While azithromycin is commonly used to treat canine babesiosis, its role in managing H. canis infections remains unexplored62,79. The predicted mTOR-azithromycin interaction identified in our study warrants future investigation into its potential therapeutic application in canine hepatozoonosis.

This study represents the first application of serum peptidomic profiling using MALDI-TOF MS and LC-MS/MS to investigate H. canis infection in dogs. Our findings revealed distinct peptide mass fingerprints that effectively differentiated infected from healthy dogs. Among the 98 significantly upregulated peptides, several candidates including ZEB2, TNS1, and mTOR demonstrated predicted associations with commonly used antiparasitic drugs, such as doxycycline and azithromycin, suggesting both diagnostic and therapeutic relevance. The integration of bioinformatics tools, particularly STITCH network analysis, enabled exploration of functional peptide-drug and peptide-peptide interactions, revealing insights into host–pathogen dynamics and potential pathways involved in disease progression. These results provide a promising foundation for the development of peptide-based diagnostic assays and a deeper understanding of canine vector-borne protozoal infections. It is important to note that the peptide-drug associations reported in this study are based on in silico predictions using the STITCH database and have not been experimentally validated. These findings should be interpreted with caution and viewed as preliminary hypotheses to guide future research. Functional assays and targeted studies will be required to confirm these interactions.
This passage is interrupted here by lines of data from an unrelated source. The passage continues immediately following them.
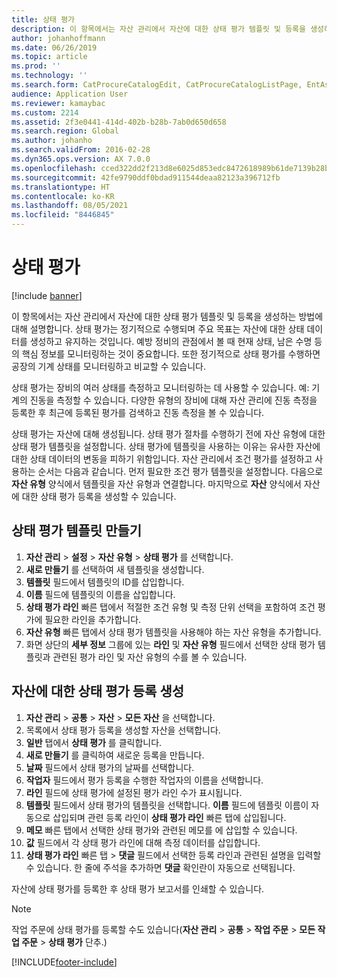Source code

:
 ```yaml
---
title: 상태 평가
description: 이 항목에서는 자산 관리에서 자산에 대한 상태 평가 템플릿 및 등록을 생성하는 방법에 대해 설명합니다.
author: johanhoffmann
ms.date: 06/26/2019
ms.topic: article
ms.prod: ''
ms.technology: ''
ms.search.form: CatProcureCatalogEdit, CatProcureCatalogListPage, EntAssetObjectCondition, EntAssetConditionTemplate
audience: Application User
ms.reviewer: kamaybac
ms.custom: 2214
ms.assetid: 2f3e0441-414d-402b-b28b-7ab0d650d658
ms.search.region: Global
ms.author: johanho
ms.search.validFrom: 2016-02-28
ms.dyn365.ops.version: AX 7.0.0
ms.openlocfilehash: cced322dd2f213d8e6025d853edc8472618989b61de7139b28ba1c6bffd3ad2a
ms.sourcegitcommit: 42fe9790ddf0bdad911544deaa82123a396712fb
ms.translationtype: HT
ms.contentlocale: ko-KR
ms.lasthandoff: 08/05/2021
ms.locfileid: "8446845"
---
```

# <a name="condition-assessment"></a>상태 평가

[!include [banner](../../includes/banner.md)]

 

이 항목에서는 자산 관리에서 자산에 대한 상태 평가 템플릿 및 등록을 생성하는 방법에 대해 설명합니다. 상태 평가는 정기적으로 수행되며 주요 목표는 자산에 대한 상태 데이터를 생성하고 유지하는 것입니다. 예방 정비의 관점에서 볼 때 현재 상태, 남은 수명 등의 핵심 정보를 모니터링하는 것이 중요합니다. 또한 정기적으로 상태 평가를 수행하면 공장의 기계 상태를 모니터링하고 비교할 수 있습니다.

상태 평가는 장비의 여러 상태를 측정하고 모니터링하는 데 사용할 수 있습니다. 예: 기계의 진동을 측정할 수 있습니다. 다양한 유형의 장비에 대해 자산 관리에 진동 측정을 등록한 후 최근에 등록된 평가를 검색하고 진동 측정을 볼 수 있습니다.

상태 평가는 자산에 대해 생성됩니다. 상태 평가 절차를 수행하기 전에 자산 유형에 대한 상태 평가 템플릿을 설정합니다. 상태 평가에 템플릿을 사용하는 이유는 유사한 자산에 대한 상태 데이터의 변동을 피하기 위함입니다. 자산 관리에서 조건 평가를 설정하고 사용하는 순서는 다음과 같습니다. 먼저 필요한 조건 평가 템플릿을 설정합니다. 다음으로 **자산 유형** 양식에서 템플릿을 자산 유형과 연결합니다. 마지막으로 **자산** 양식에서 자산에 대한 상태 평가 등록을 생성할 수 있습니다.

## <a name="create-a-condition-assessment-template"></a>상태 평가 템플릿 만들기

1. **자산 관리** > **설정** > **자산 유형** > **상태 평가** 를 선택합니다.
2. **새로 만들기** 를 선택하여 새 템플릿을 생성합니다.
3. **템플릿** 필드에서 템플릿의 ID를 삽입합니다.
4. **이름** 필드에 템플릿의 이름을 삽입합니다.
5. **상태 평가 라인** 빠른 탭에서 적절한 조건 유형 및 측정 단위 선택을 포함하여 조건 평가에 필요한 라인을 추가합니다.
6. **자산 유형** 빠른 탭에서 상태 평가 템플릿을 사용해야 하는 자산 유형을 추가합니다.
7. 화면 상단의 **세부 정보** 그룹에 있는 **라인** 및 **자산 유형** 필드에서 선택한 상태 평가 템플릿과 관련된 평가 라인 및 자산 유형의 수를 볼 수 있습니다.


## <a name="create-condition-assessment-registration-on-an-asset"></a>자산에 대한 상태 평가 등록 생성

1. **자산 관리** > **공통** > **자산** > **모든 자산** 을 선택합니다.
2. 목록에서 상태 평가 등록을 생성할 자산을 선택합니다.
3. **일반** 탭에서 **상태 평가** 를 클릭합니다.
4. **새로 만들기** 를 클릭하여 새로운 등록을 만듭니다.
5. **날짜** 필드에서 상태 평가의 날짜를 선택합니다.
6. **작업자** 필드에서 평가 등록을 수행한 작업자의 이름을 선택합니다.
7. **라인** 필드에 상태 평가에 설정된 평가 라인 수가 표시됩니다.
8. **템플릿** 필드에서 상태 평가의 템플릿을 선택합니다. **이름** 필드에 템플릿 이름이 자동으로 삽입되며 관련 등록 라인이 **상태 평가 라인** 빠른 탭에 삽입됩니다.
9. **메모** 빠른 탭에서 선택한 상태 평가와 관련된 메모를 에 삽입할 수 있습니다.
10. **값** 필드에서 각 상태 평가 라인에 대해 측정 데이터를 삽입합니다.
11. **상태 평가 라인** 빠른 탭 > **댓글** 필드에서 선택한 등록 라인과 관련된 설명을 입력할 수 있습니다. 한 줄에 주석을 추가하면 **댓글** 확인란이 자동으로 선택됩니다.

자산에 상태 평가를 등록한 후 상태 평가 보고서를 인쇄할 수 있습니다.

>[!NOTE]
>작업 주문에 상태 평가를 등록할 수도 있습니다(**자산 관리** > **공통** > **작업 주문** > **모든 작업 주문** > **상태 평가** 단추.)


[!INCLUDE[footer-include](../../../includes/footer-banner.md)]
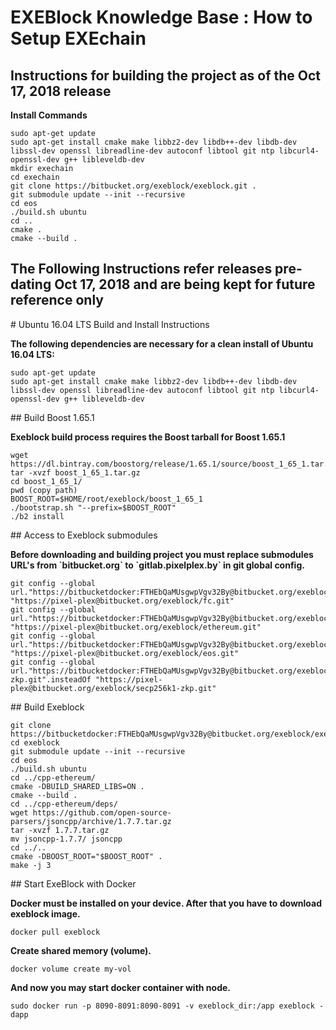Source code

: # EXEBlock Knowledge Base : How to Setup EXEchain

## Instructions for building the project as of the Oct 17, 2018 release <a id="HowtoSetupEXEchain-InstructionsforbuildingtheprojectasoftheOct17,2018release"></a>

  
**Install Commands**

```text
sudo apt-get update
sudo apt-get install cmake make libbz2-dev libdb++-dev libdb-dev libssl-dev openssl libreadline-dev autoconf libtool git ntp libcurl4-openssl-dev g++ libleveldb-dev
mkdir exechain
cd exechain
git clone https://bitbucket.org/exeblock/exeblock.git .
git submodule update --init --recursive
cd eos
./build.sh ubuntu
cd ..
cmake .
cmake --build .
```

## The Following Instructions refer releases pre-dating Oct 17, 2018 and are being kept for future reference only <a id="HowtoSetupEXEchain-TheFollowingInstructionsreferreleasespre-datingOct17,2018andarebeingkeptforfuturereferenceonly"></a>

\# Ubuntu 16.04 LTS Build and Install Instructions

  
**The following dependencies are necessary for a clean install of Ubuntu 16.04 LTS:**

```text
sudo apt-get update
sudo apt-get install cmake make libbz2-dev libdb++-dev libdb-dev libssl-dev openssl libreadline-dev autoconf libtool git ntp libcurl4-openssl-dev g++ libleveldb-dev
```

\#\# Build Boost 1.65.1

  
**Exeblock build process requires the Boost tarball for Boost 1.65.1**

```text
wget https://dl.bintray.com/boostorg/release/1.65.1/source/boost_1_65_1.tar.gz
tar -xvzf boost_1_65_1.tar.gz
cd boost_1_65_1/
pwd (copy path) 
BOOST_ROOT=$HOME/root/exeblock/boost_1_65_1
./bootstrap.sh "--prefix=$BOOST_ROOT"
./b2 install
```

\#\# Access to Exeblock submodules 

  
**Before downloading and building project you must replace submodules URL's from \`bitbucket.org\` to \`gitlab.pixelplex.by\` in git global config.**

```text
git config --global url."https://bitbucketdocker:FTHEbQaMUsgwpVgv32By@bitbucket.org/exeblock/fc.git".insteadOf "https://pixel-plex@bitbucket.org/exeblock/fc.git"
git config --global url."https://bitbucketdocker:FTHEbQaMUsgwpVgv32By@bitbucket.org/exeblock/ethereum.git".insteadOf "https://pixel-plex@bitbucket.org/exeblock/ethereum.git"
git config --global url."https://bitbucketdocker:FTHEbQaMUsgwpVgv32By@bitbucket.org/exeblock/eos.git".insteadOf "https://pixel-plex@bitbucket.org/exeblock/eos.git"
git config --global url."https://bitbucketdocker:FTHEbQaMUsgwpVgv32By@bitbucket.org/exeblock/secp256k1-zkp.git".insteadOf "https://pixel-plex@bitbucket.org/exeblock/secp256k1-zkp.git"
```

\#\# Build Exeblock

```text
git clone https://bitbucketdocker:FTHEbQaMUsgwpVgv32By@bitbucket.org/exeblock/exeblock.git
cd exeblock
git submodule update --init --recursive
cd eos
./build.sh ubuntu
cd ../cpp-ethereum/
cmake -DBUILD_SHARED_LIBS=ON .
cmake --build .
cd ../cpp-ethereum/deps/
wget https://github.com/open-source-parsers/jsoncpp/archive/1.7.7.tar.gz
tar -xvzf 1.7.7.tar.gz
mv jsoncpp-1.7.7/ jsoncpp
cd ../..
cmake -DBOOST_ROOT="$BOOST_ROOT" .
make -j 3
```

\#\# Start ExeBlock with Docker

  
**Docker must be installed on your device. After that you have to download exeblock image.**

```text
docker pull exeblock
```

  
**Create shared memory \(volume\).**

```text
docker volume create my-vol
```

  
**And now you may start docker container with node.**

```text
sudo docker run -p 8090-8091:8090-8091 -v exeblock_dir:/app exeblock -dapp
```

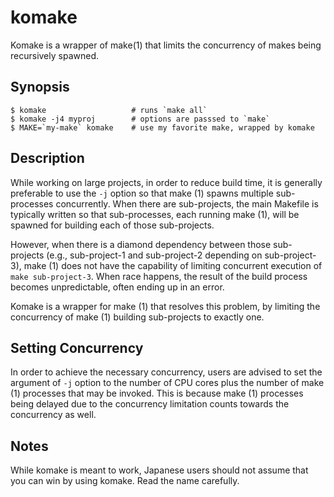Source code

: # komake

Komake is a wrapper of make(1) that limits the concurrency of makes being recursively spawned.

## Synopsis

```
$ komake                   # runs `make all`
$ komake -j4 myproj        # options are passsed to `make`
$ MAKE=`my-make` komake    # use my favorite make, wrapped by komake
```

## Description

While working on large projects, in order to reduce build time, it is generally preferable to use the `-j` option so that make (1) spawns multiple sub-processes concurrently. When there are sub-projects, the main Makefile is typically written so that sub-processes, each running make (1), will be spawned 
for building each of those sub-projects.

However, when there is a diamond dependency between those sub-projects (e.g., sub-project-1 and sub-project-2 depending on sub-project-3), make (1) does not have the capability of limiting concurrent execution of `make sub-project-3`. When race happens, the result of the build process becomes unpredictable, often ending up in an error.

Komake is a wrapper for make (1) that resolves this problem, by limiting the concurrency of make (1) building sub-projects to exactly one.

## Setting Concurrency

In order to achieve the necessary concurrency, users are advised to set the argument of `-j` option to the number of CPU cores plus the number of make (1) processes that may be invoked. This is because make (1) processes being delayed due to the concurrency limitation counts towards the concurrency as well.

## Notes

While komake is meant to work, Japanese users should not assume that you can win by using komake. Read the name carefully.
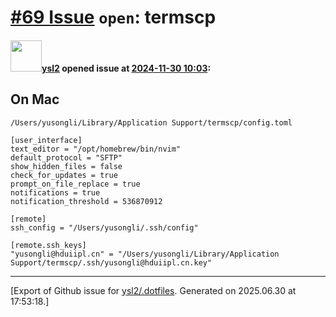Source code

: # [\#69 Issue](https://github.com/ysl2/.dotfiles/issues/69) `open`: termscp

#### <img src="https://avatars.githubusercontent.com/u/39717545?u=3a56d7b47e1688f70c83e440ba0835f8d24c43e3&v=4" width="50">[ysl2](https://github.com/ysl2) opened issue at [2024-11-30 10:03](https://github.com/ysl2/.dotfiles/issues/69):

## On Mac

`/Users/yusongli/Library/Application Support/termscp/config.toml`

```
[user_interface]
text_editor = "/opt/homebrew/bin/nvim"
default_protocol = "SFTP"
show_hidden_files = false
check_for_updates = true
prompt_on_file_replace = true
notifications = true
notification_threshold = 536870912

[remote]
ssh_config = "/Users/yusongli/.ssh/config"

[remote.ssh_keys]
"yusongli@hduiipl.cn" = "/Users/yusongli/Library/Application Support/termscp/.ssh/yusongli@hduiipl.cn.key"
```




-------------------------------------------------------------------------------



[Export of Github issue for [ysl2/.dotfiles](https://github.com/ysl2/.dotfiles). Generated on 2025.06.30 at 17:53:18.]
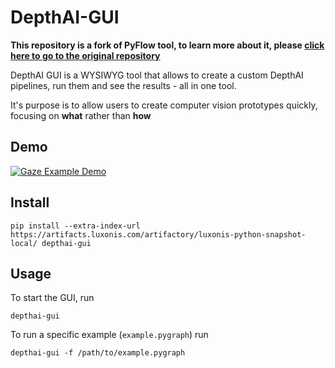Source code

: # DepthAI-GUI

**This repository is a fork of PyFlow tool, to learn more about it, please [click here to go to the original repository](https://github.com/wonderworks-software/PyFlow)**

DepthAI GUI is a WYSIWYG tool that allows to create a custom DepthAI pipelines, run them and see the results - all
in one tool.

It's purpose is to allow users to create computer vision prototypes quickly, focusing on **what** rather than **how**

## Demo


[![Gaze Example Demo](https://user-images.githubusercontent.com/5244214/102778186-6729a200-4392-11eb-981a-b2f3db50c2b9.gif)](https://www.youtube.com/watch?v=yNFgp1xrE80)


## Install 

```
pip install --extra-index-url https://artifacts.luxonis.com/artifactory/luxonis-python-snapshot-local/ depthai-gui
```

## Usage

To start the GUI, run

```
depthai-gui
```

To run a specific example (`example.pygraph`) run

```
depthai-gui -f /path/to/example.pygraph
```
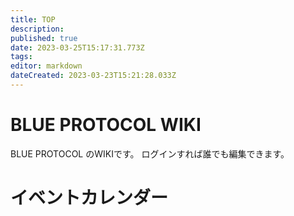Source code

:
 ```yaml
---
title: TOP
description: 
published: true
date: 2023-03-25T15:17:31.773Z
tags: 
editor: markdown
dateCreated: 2023-03-23T15:21:28.033Z
---
```


# BLUE PROTOCOL WIKI
BLUE PROTOCOL のWIKIです。
ログインすれば誰でも編集できます。

# イベントカレンダー
<div id="calendar"></div>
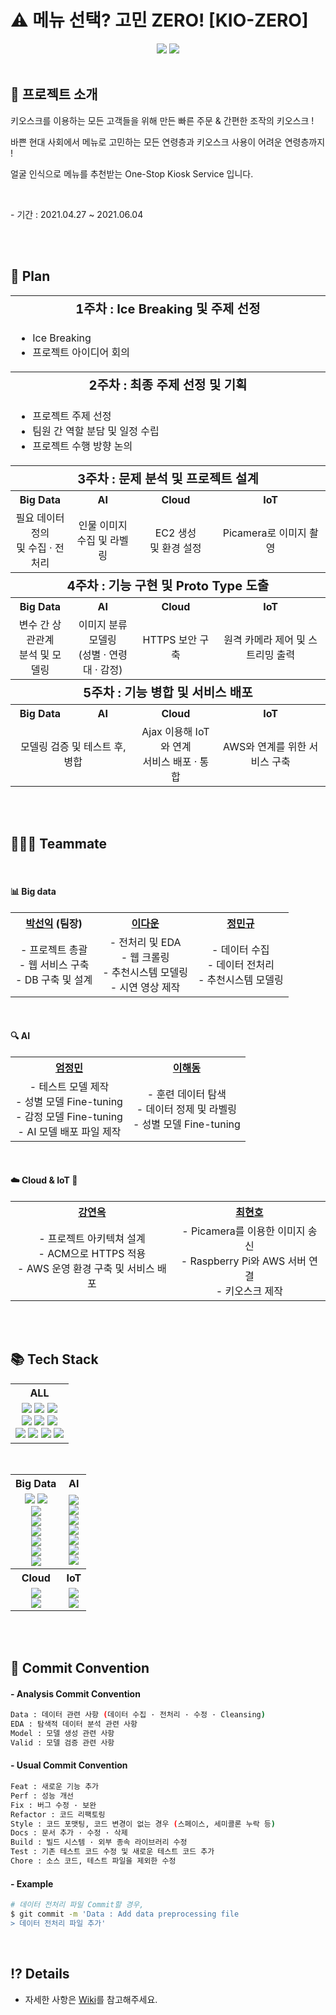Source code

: <div id=readme>
  <div id=header align="center">
    <h1 style="text-align:left;">⚠️ 메뉴 선택? 고민 ZERO! [KIO-ZERO]</h1>
    <img src=https://capsule-render.vercel.app/api?type=waving&color=FFD159&height=250&text=[KIO-ZERO]%20Project&&fontAlignY=45&desc=%20Multicampus&Desc&descAlignY=25&descAlign=21>
    <img src="https://user-images.githubusercontent.com/76501345/120985259-68bb1b00-c7b6-11eb-857c-f506df30dfb6.png">
  </div>
  <br>
  <div id=container>
    <div id=intro>
      <h2>📌 프로젝트 소개</h2>
      <p>키오스크를 이용하는 모든 고객들을 위해 만든 빠른 주문 & 간편한 조작의 키오스크 !</p>
      <p>바쁜 현대 사회에서 메뉴로 고민하는 모든 연령층과 키오스크 사용이 어려운 연령층까지 !</p>
      <p>얼굴 인식으로 메뉴를 추천받는 One-Stop Kiosk Service 입니다.</p>
      <br>
      <p>- 기간 : 2021.04.27 ~ 2021.06.04</p>
    </div>
    <br>
    <br>
    <div id=plan>
      <h2>📅 Plan</h2>
      <table  style="text-align:center;">
        <tr>
          <th colspan="4" style="font-size:20px">1주차 : Ice Breaking 및 주제 선정</th>
        </tr>
        <tr>
          <td colspan="4">
            <ul style="text-align:left;">
              <li>Ice Breaking</li>
              <li>프로젝트 아이디어 회의</li>
            </ul>
          </td>
        </tr>
        <tr>
          <th colspan="4" style="font-size:20px">2주차 : 최종 주제 선정 및 기획</th>
        </tr>
        <tr>
          <td colspan="4">
            <ul style="text-align:left;">
              <li>프로젝트 주제 선정</li>
              <li>팀원 간 역할 분담 및 일정 수립</li>
              <li>프로젝트 수행 방향 논의</li>
            </ul>
          </td>
        </tr>
        <tr style="font-size:20px;">
          <th colspan="4">3주차 : 문제 분석 및 프로젝트 설계</th>
        </tr>
        <tr>
          <th>Big Data</th>
          <th>AI</th>
          <th>Cloud</th>
          <th>IoT</th>
        </tr>
        <tr>
          <td>필요 데이터 정의<br>및 수집 · 전처리</td>
          <td>인물 이미지<br>수집 및 라벨링</td>
          <td>EC2 생성 <br>및 환경 설정</td>
          <td>Picamera로 이미지 촬영</td>
        </tr>
        <tr style="font-size:20px;">
          <th colspan="4">4주차 : 기능 구현 및 Proto Type 도출</th>
        </tr>
        <tr>
          <th>Big Data</th>
          <th>AI</th>
          <th>Cloud</th>
          <th>IoT</th>
        </tr>
        <tr>
          <td>변수 간 상관관계<br>분석 및 모델링</td>
          <td>이미지 분류 모델링<br>(성별 · 연령대 · 감정)</td>
          <td>HTTPS 보안 구축</td>
          <td>원격 카메라 제어 및 스트리밍 출력</td>
        </tr>
        <tr style="font-size:20px;">
          <th colspan="4">5주차 : 기능 병합 및 서비스 배포</th>
        </tr>
        <tr>
          <th>Big Data</th>
          <th>AI</th>
          <th>Cloud</th>
          <th>IoT</th>
        </tr>
        <tr>
          <td colspan="2">모델링 검증 및 테스트 후, 병합</td>
          <td>Ajax 이용해 IoT와 연계<br>서비스 배포 · 통합</td>
          <td>AWS와 연계를 위한 서비스 구축</td>
        </tr>
      </table>
    </div>
    <br>
    <br>
    <div id=teammate>
      <h2>👨‍👩‍👧 Teammate</h2>
      <br>
      <h4>📊 Big data</h4>
      <table style="text-align:center;">
      	<tr>
          <th><a href="https://github.com/parksimis">박선익</a> (팀장)</th>
          <th><a href="https://github.com/leedawoon">이다운</a></th>
          <th><a href="https://github.com/topdury">정민규</a></th>
        </tr>
        <tr>
          <td>
            - 프로젝트 총괄<br>
            - 웹 서비스 구축<br>
            - DB 구축 및 설계
          </td>
          <td>
            - 전처리 및 EDA<br>
            - 웹 크롤링<br>
            - 추천시스템 모델링<br>
            - 시연 영상 제작
          </td>
          <td>
            - 데이터 수집<br>
            - 데이터 전처리<br>
            - 추천시스템 모델링
          </td>
        </tr>
      </table>
      <br>
      <h4>🔍 AI</h4>
      <table style="text-align:center;">
      	<tr>
          <th><a href="https://github.com/jungmin0710">엄정민</a></th>
          <th><a href="https://github.com/leegongja07">이해동</a></th>
        </tr>
        <tr>
          <td>
            - 테스트 모델 제작<br>
            - 성별 모델 Fine-tuning<br>
            - 감정 모델 Fine-tuning<br>
            - AI 모델 배포 파일 제작
          </td>
          <td>
            - 훈련 데이터 탐색<br>
            - 데이터 정제 및 라벨링<br>
            - 성별 모델 Fine-tuning
          </td>
        </tr>       
      </table>
      <br>
      <h4>☁️ Cloud & IoT 🔩</h4>
      <table style="text-align:center;">
      	<tr>
          <th><a href="https://github.com/janine-kang">강연옥</a></th>
          <th><a href="https://github.com/choihhh">최현호</a></th>
        </tr>
        <tr>
          <td>
            - 프로젝트 아키텍쳐 설계<br>
            - ACM으로 HTTPS 적용<br>
            - AWS 운영 환경 구축 및 서비스 배포
          </td>
          <td>
            - Picamera를 이용한 이미지 송신<br>
            - Raspberry Pi와 AWS 서버 연결<br>
            - 키오스크 제작
          </td>
        </tr>       
      </table>
    </div>
    <br>
    <br>
    <div id=tech_stack>
      <h2>📚 Tech Stack</h2>
      <table style="text-align:center;">
        <tr>
          <th>ALL</th>
        </tr>
        <tr>
          <td>
            <img src="https://img.shields.io/badge/Git-gray?style=plastic&logo=git">
            <img src="https://img.shields.io/badge/GitHub-gray?style=plastic&logo=github">
            <img src="https://img.shields.io/badge/Google_Drive-gray?style=plastic&logo=google-drive"><br>
            <img src="https://img.shields.io/badge/Jupyter-v1.0.0-orange?style=plastic&logo=jupyter">
            <img src="https://img.shields.io/badge/VSCode-v1.56.2-blue?style=plastic&logo=visual-studio-code">
            <img src="https://img.shields.io/badge/Google_Colab-gray?style=plastic&logo=google-colab"><br>
            <img src="https://img.shields.io/badge/Flask-v2.0.1-lightgray?style=plastic&logo=flask">
            <img src="https://img.shields.io/badge/Javascript-ES6+-yellow?style=plastic&logo=javascript">
            <img src="https://img.shields.io/badge/MySQL-v15.1-blue?style=plastic&logo=mysql">
            <img src="https://img.shields.io/badge/MariaDB-v10.5.10-navy?style=plastic&logo=mariadb">
          </td>
        </tr>
      </table>
      <br>
      <table style="text-align:center;">
        <tr>
          <th>Big Data</th>
          <th>AI</th>
        </tr>
        <tr>
          <td>
            <img src="https://img.shields.io/badge/Python-v3.9-blue?style=plastic&logo=python">
            <img src="https://img.shields.io/badge/R-v4.0.4-lightgray?style=plastic&logo=r"><br>
            <img src="https://img.shields.io/badge/Pandas-v1.2.3-blue?style=plastic&logo=pandas"><br>
            <img src="https://img.shields.io/badge/NumPy-v1.19.5-yellow?style=plastic&logo=numpy"><br>
            <img src="https://img.shields.io/badge/Scikit_Learn-v0.24.1-orange?style=plastic&logo=scikit-learn"><br>
            <img src="https://img.shields.io/badge/Matplotlib-v3.3.4-lightgray?style=plastic&logo=matplotlib"><br>
            <img src="https://img.shields.io/badge/Seaborn-v3.3.4-lightgray?style=plastic&logo=seaborn"><br>
            <img src="https://img.shields.io/badge/BeautifulSoup4-v4.6.0-green?style=plastic&logo=beautifulsoup">
          </td>
          <td>
            <img src="https://img.shields.io/badge/Python-v3.9-blue?style=plastic&logo=python"><br>
            <img src="https://img.shields.io/badge/Pandas-v1.2.3-blue?style=plastic&logo=pandas"><br>
            <img src="https://img.shields.io/badge/Keras-v2.4.3-red?style=plastic&logo=keras"><br>
            <img src="https://img.shields.io/badge/Tensorflow-v2.5.0rc1-orange?style=plastic&logo=tensorflow"><br>
            <img src="https://img.shields.io/badge/NumPy-v1.19.5-yellow?style=plastic&logo=numpy"><br>
            <img src="https://img.shields.io/badge/Pillow-v8.1.2-yellow?style=plastic"><br>
            <img src="https://img.shields.io/badge/OpenCV-v4.5.2.52-green?style=plastic&logo=opencv">
          </td>
        </tr>
        <tr>
          <th>Cloud</th>
          <th>IoT</th>
        </tr>
        <tr>
          <td>
            <img src="https://img.shields.io/badge/AWS-gray?style=plastic&logo=amazon-aws"><br>
            <img src="https://img.shields.io/badge/Docker-v19.03.11-blue?style=plastic&logo=docker">
          </td>
          <td>
            <img src="https://img.shields.io/badge/Raspberry_Pi-red?style=plastic&logo=raspberry-pi"><br>
            <img src="https://img.shields.io/badge/Ubuntu-v20.10-orange?style=plastic&logo=ubuntu">
          </td>
        </tr>
      </table>
    </div>
    <br>
    <br>
  </div>
</div>

## 🚥 Commit Convention

#### - Analysis Commit Convention

```bash
Data : 데이터 관련 사항 (데이터 수집 · 전처리 · 수정 · Cleansing)
EDA : 탐색적 데이터 분석 관련 사항
Model : 모델 생성 관련 사항
Valid : 모델 검증 관련 사항
```

#### - Usual Commit Convention

```bash
Feat : 새로운 기능 추가
Perf : 성능 개선
Fix : 버그 수정 · 보완
Refactor : 코드 리팩토링
Style : 코드 포맷팅, 코드 변경이 없는 경우 (스페이스, 세미콜론 누락 등)
Docs : 문서 추가 · 수정 · 삭제
Build : 빌드 시스템 · 외부 종속 라이브러리 수정
Test : 기존 테스트 코드 수정 및 새로운 테스트 코드 추가
Chore : 소스 코드, 테스트 파일을 제외한 수정
```

#### - Example

```bash
# 데이터 전처리 파일 Commit할 경우,
$ git commit -m 'Data : Add data preprocessing file
> 데이터 전처리 파일 추가'
```

<br>

## ⁉️ Details

- 자세한 사항은 [Wiki](https://github.com/parksimis/One-Stop-Kiosk/wiki)를 참고해주세요.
To advance toward clinical translation, future studies should focus on validation steps such as targeted LC-MS/MS or ELISA development for quantifying specific biomarker peptides. Additionally, comparison with existing canine plasma proteome reference datasets may provide further insights into peptide specificity and improve diagnostic accuracy.

Limitations and perspectives

Despite the promising findings, this study is limited by a relatively small sample size and the lack of cross-validation with other vector-borne diseases. Peptide expression profiles may vary by breed, disease stage, or co-infection status. Future research should aim to validate these biomarkers in larger, more diverse canine populations and assess their specificity compared to other parasitic infections. These results lay the foundation for developing rapid, peptide-based diagnostic tools that could improve early detection and disease monitoring in veterinary practice.

Conclusion

This study presents the first successful application of serum peptidomic profiling using MALDI-TOF MS and LC-MS/MS to identify potential biomarker peptides associated with Hepatozoon canis infection in dogs. The findings demonstrate the utility of peptide mass fingerprints in distinguishing infected from healthy individuals, offering new diagnostic insights. Notably, the identified peptide candidates and their predicted interactions with commonly used antiparasitic drugs support the potential for diagnostic and therapeutic development. Further large-scale validation is needed to confirm these biomarkers and translate them into clinically applicable tools in veterinary parasitology.